Constance Le Grip (Ensemble pour la République) n’est pas tendre sur ce sujet « la place grandissante donnée maintenant par CNews, Europe 1 et le JD News à Mme Xenia Fedorova est tout à fait inquiétante. Sur leurs antennes, dans leurs colonnes et sur le net. Voir des médias français mettre très en avant une propagandiste du régime du Kremlin, ex-directrice de RT France, m’est particulièrement pénible ».
Pour Paul Molac (LIOT), le sujet n’est pas simple : « il y a bien des “trous dans la raquette”, car le contrôle effectué sur les chaînes d’information est à corréler avec le principe de liberté d’expression auquel tout le monde est naturellement attaché ».
L’ARCOM pourrait-elle intervenir ? « Une opération d’ingérence étrangère ne figure pas en tant que telle [NDLR dans ses compétences], bien qu’elle puisse éventuellement être vue comme une atteinte à l’honnêteté et à l’indépendance de l’information. En outre, la loi de 2018 sur la lutte contre la manipulation de l’information prévoit des mesures, mais c’est plutôt en cas de manipulation de l’information de services établis en France et donc conventionnés par l’ARCOM, mais qui sont contrôlés ou placés sous l’influence d’un État étranger. Donc pas directement pour des propos tenus, il me semble. De telles sanctions n’ont d’ailleurs jamais été mises en œuvre pour l’instant » explique-t-il.
Même constat chez Constance Le Grip « Nous n’avons pas d’instruments juridiques pour traiter ce genre de situation. Je rappelle que la liberté de la presse, la liberté d’expression et d’opinion sont réelles dans notre pays, et que nous devons, me semble-t-il, tous y être très attachés. La loi prévenant les ingérences étrangères que Sacha Houlié et moi-même avons portée a des visées précises et ciblées, qui répondent à des vrais besoins identifiés comme tels notamment par nos services ».
Faut-il y répondre par la loi ou autrement ? Pour la député des Hauts-de-Seine, un changement de législation n’est peut-être pas la méthode la plus adéquate « Il me semble que la réponse peut être politique, en effet, et multiple.
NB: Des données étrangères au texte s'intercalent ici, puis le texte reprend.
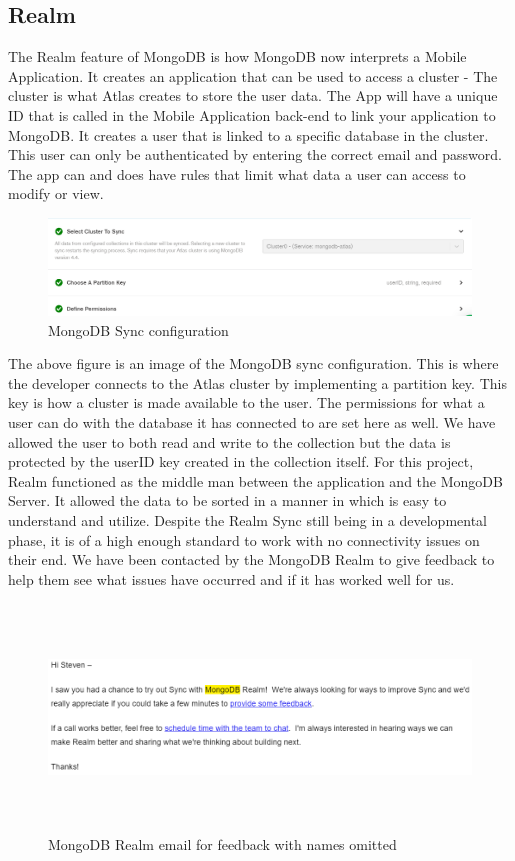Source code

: \subsection{Realm}
The Realm feature of MongoDB is how MongoDB now interprets a Mobile Application. It creates an application that can be used to access a cluster - The cluster is what Atlas creates to store the user data.
\newline
The App will have a unique ID that is called in the Mobile Application back-end to link your application to MongoDB. It creates a user that is linked to a specific database in the cluster. This user can only be authenticated by entering the correct email and password. The app can and does have rules that limit what data a user can access to modify or view.
\begin{figure}[H]
    \centering
    \includegraphics[width=15cm]{img/syncSetup.PNG}
    \caption{MongoDB Sync configuration}
    \label{fig:MongoDB Sync configuration}
\end{figure}
The above figure is an image of the MongoDB sync configuration. This is where the developer connects to the Atlas cluster by implementing a partition key. This key is how a cluster is made available to the user. The permissions for what a user can do with the database it has connected to are set here as well. We have allowed the user to both read and write to the collection but the data is protected by the userID key created in the collection itself.\newline
For this project, Realm functioned as the middle man between the application and the MongoDB Server. It allowed the data to be sorted in a manner in which is easy to understand and utilize. Despite the Realm Sync still being in a developmental phase, it is of a high enough standard to work with no connectivity issues on their end. \newline
We have been contacted by the MongoDB Realm to give feedback to help them see what issues have occurred and if it has worked well for us.
\begin{figure}[H]
    \centering
    \includegraphics[width=15cm, height = 6cm]{img/feedback_email.PNG}
    \caption{MongoDB Realm email for feedback with names omitted}
    \label{fig:MongoDB Realm contact}
\end{figure}
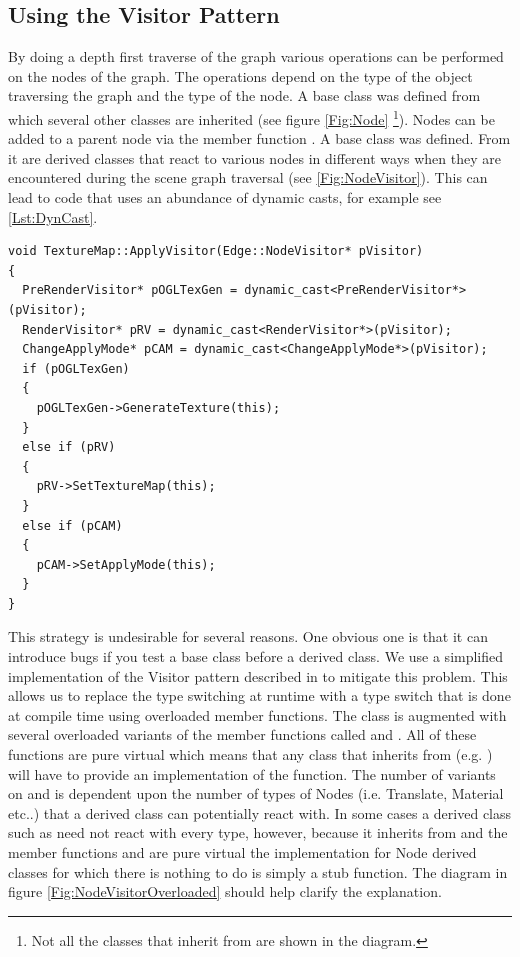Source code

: \subsection{Using the Visitor Pattern}
By doing a depth first traverse of the graph various operations can be
performed on the nodes of the graph. The operations depend on the type of the
object traversing the graph and the type of the node. A base class
 was defined from which several other classes are inherited
(see figure \ref{Fig:Node} \footnote{Not all the classes that inherit from
 are shown in the diagram.}). Nodes can be added to a parent
node via the member function . A base class
 was defined. From it are derived classes that react to
various nodes in different ways when they are encountered during the scene graph
traversal (see \ref{Fig:NodeVisitor}). This can lead to code that uses an
abundance of dynamic casts, for example see \ref{Lst:DynCast}.


\lstset{language=C++}
\begin{lstlisting}[basicstyle={\ttfamily \footnotesize},caption={Dynamic casting example},label={Lst:DynCast}]
void TextureMap::ApplyVisitor(Edge::NodeVisitor* pVisitor)
{
  PreRenderVisitor* pOGLTexGen = dynamic_cast<PreRenderVisitor*>(pVisitor);
  RenderVisitor* pRV = dynamic_cast<RenderVisitor*>(pVisitor);
  ChangeApplyMode* pCAM = dynamic_cast<ChangeApplyMode*>(pVisitor);	
  if (pOGLTexGen)
  {	
    pOGLTexGen->GenerateTexture(this);
  }
  else if (pRV)
  {
    pRV->SetTextureMap(this);
  }
  else if (pCAM)
  {
    pCAM->SetApplyMode(this);
  }
}
\end{lstlisting}

This strategy is undesirable for several reasons. One obvious one is that it
can introduce bugs if you test a base class before a derived class. We use a
simplified implementation of the Visitor pattern described in
\cite{Alexandrescu} to mitigate this problem. This allows us to replace the type
switching at runtime with a type switch that is done at compile time using
overloaded member functions. The class  is augmented
with several overloaded variants of the member functions called
 and . All of these functions are pure
virtual which means that any class that inherits from 
(e.g. ) will have to provide an implementation of the
function. The number of variants on  and  is
dependent upon the number of types of Nodes (i.e. Translate, Material etc..)
that a  derived class can potentially react with. In
some cases a  derived class such as
 need not react with every  type,
however, because it inherits from  and the member
functions  and 
are pure virtual the implementation for Node derived classes for which there is
nothing to do is simply a stub function. The diagram in figure
\ref{Fig:NodeVisitorOverloaded} should help clarify the explanation.


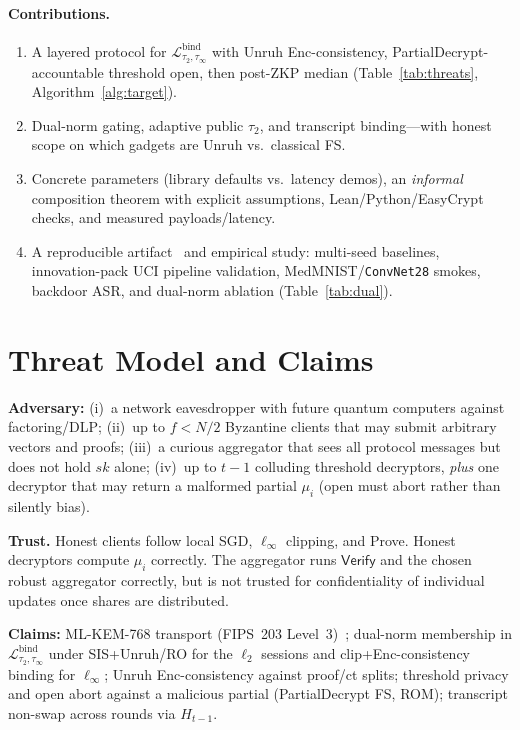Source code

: \documentclass[conference]{IEEEtran}
\newcommand{\Verify}{\mathsf{Verify}}
\begin{document}
\paragraph{Contributions.}
\begin{enumerate}[leftmargin=*,nosep]
  \item A layered protocol for $\mathcal{L}_{\tau_2,\tau_\infty}^{\mathrm{bind}}$ with Unruh Enc-consistency, PartialDecrypt-accountable threshold open, then post-ZKP median (Table~\ref{tab:threats}, Algorithm~\ref{alg:target}).
  \item Dual-norm gating, adaptive public $\tau_2$, and transcript binding---with honest scope on which gadgets are Unruh vs.\ classical FS.
  \item Concrete parameters (library defaults vs.\ latency demos), an \emph{informal} composition theorem with explicit assumptions, Lean/Python/EasyCrypt checks, and measured payloads/latency.
  \item A reproducible artifact~\cite{zkflcode} and empirical study: multi-seed baselines, innovation-pack UCI pipeline validation, MedMNIST/\texttt{ConvNet28} smokes, backdoor ASR, and dual-norm ablation (Table~\ref{tab:dual}).
\end{enumerate}

\section{Threat Model and Claims}
\textbf{Adversary:} (i)~a network eavesdropper with future quantum computers against factoring/DLP; (ii)~up to $f{<}N/2$ Byzantine clients that may submit arbitrary vectors and proofs; (iii)~a curious aggregator that sees all protocol messages but does not hold $sk$ alone; (iv)~up to $t{-}1$ colluding threshold decryptors, \emph{plus} one decryptor that may return a malformed partial $\mu_i$ (open must abort rather than silently bias).

\textbf{Trust.} Honest clients follow local SGD, $\ell_\infty$ clipping, and Prove. Honest decryptors compute $\mu_i$ correctly. The aggregator runs $\Verify$ and the chosen robust aggregator correctly, but is not trusted for confidentiality of individual updates once shares are distributed.

\textbf{Claims:} ML-KEM-768 transport (FIPS~203 Level~3)~\cite{nist_fips203_2024}; dual-norm membership in $\mathcal{L}_{\tau_2,\tau_\infty}^{\mathrm{bind}}$ under SIS+Unruh/RO for the $\ell_2$ sessions and clip+Enc-consistency binding for $\ell_\infty$; Unruh Enc-consistency against proof/ct splits; threshold privacy and open abort against a malicious partial (PartialDecrypt FS, ROM); transcript non-swap across rounds via $H_{t-1}$.
\end{document}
Ne pas être dupe de cette stratégie, le faire savoir, dénoncer cette situation, encore et toujours, alerter inlassablement sur la “guerre hybride”, informationnelle, que nous mène le Kremlin, avec le concours et la complaisance d’“idiots utiles” cesser, le cas échéant, de répondre aux sollicitations des médias concernés. Un exemple : lors du débat hier mercredi dans l’hémicycle de l’Assemblée sur la résolution appelant à un renforcement de notre soutien à l’Ukraine, nous avons abordé ce sujet des relais d’opinion qui répètent le narratif russe et celui des ingérences russes dans les processus électoraux, et fait voter des amendements en ce sens ».
Cesser de répondre aux médias qui propagent la parole du Kremlin, les députés n’y sont manifestement pas prêts. François Bayrou (MoDem) lui-même était sur le plateau de CNews le 7 mars 2025 face à Sonia Mabrouk, tout comme Gérald Darmanin (Ensemble pour la République) le 12 mars 2025 ou encore Manon Aubry (LFI) le 6 mars 2025 ou Jérôme Guedj (PS) le 20 février 2025.
Christophe Béchu (Horizons) a accordé une interview pour l’édition du 16 mars 2025 au JDD, tout comme Agnès Pannier-Runacher (Ensemble pour la République) le 2 mars 2025 et Manuel Bompard (LFI) était au Grand Rendez-Vous d’Europe 1/CNews le 16 mars 2025.
Laurence Ferrari est peut-être considérée comme « radio KGB » pour reprendre l’expression d’un conseiller de l’exécutif, il n’en demeure pas moins vrai que CNews, Europe 1 et le JDD ont toujours un carnet d’adresses très fonctionnel, aussi bien à droite qu’à gauche pour remplir leurs grilles.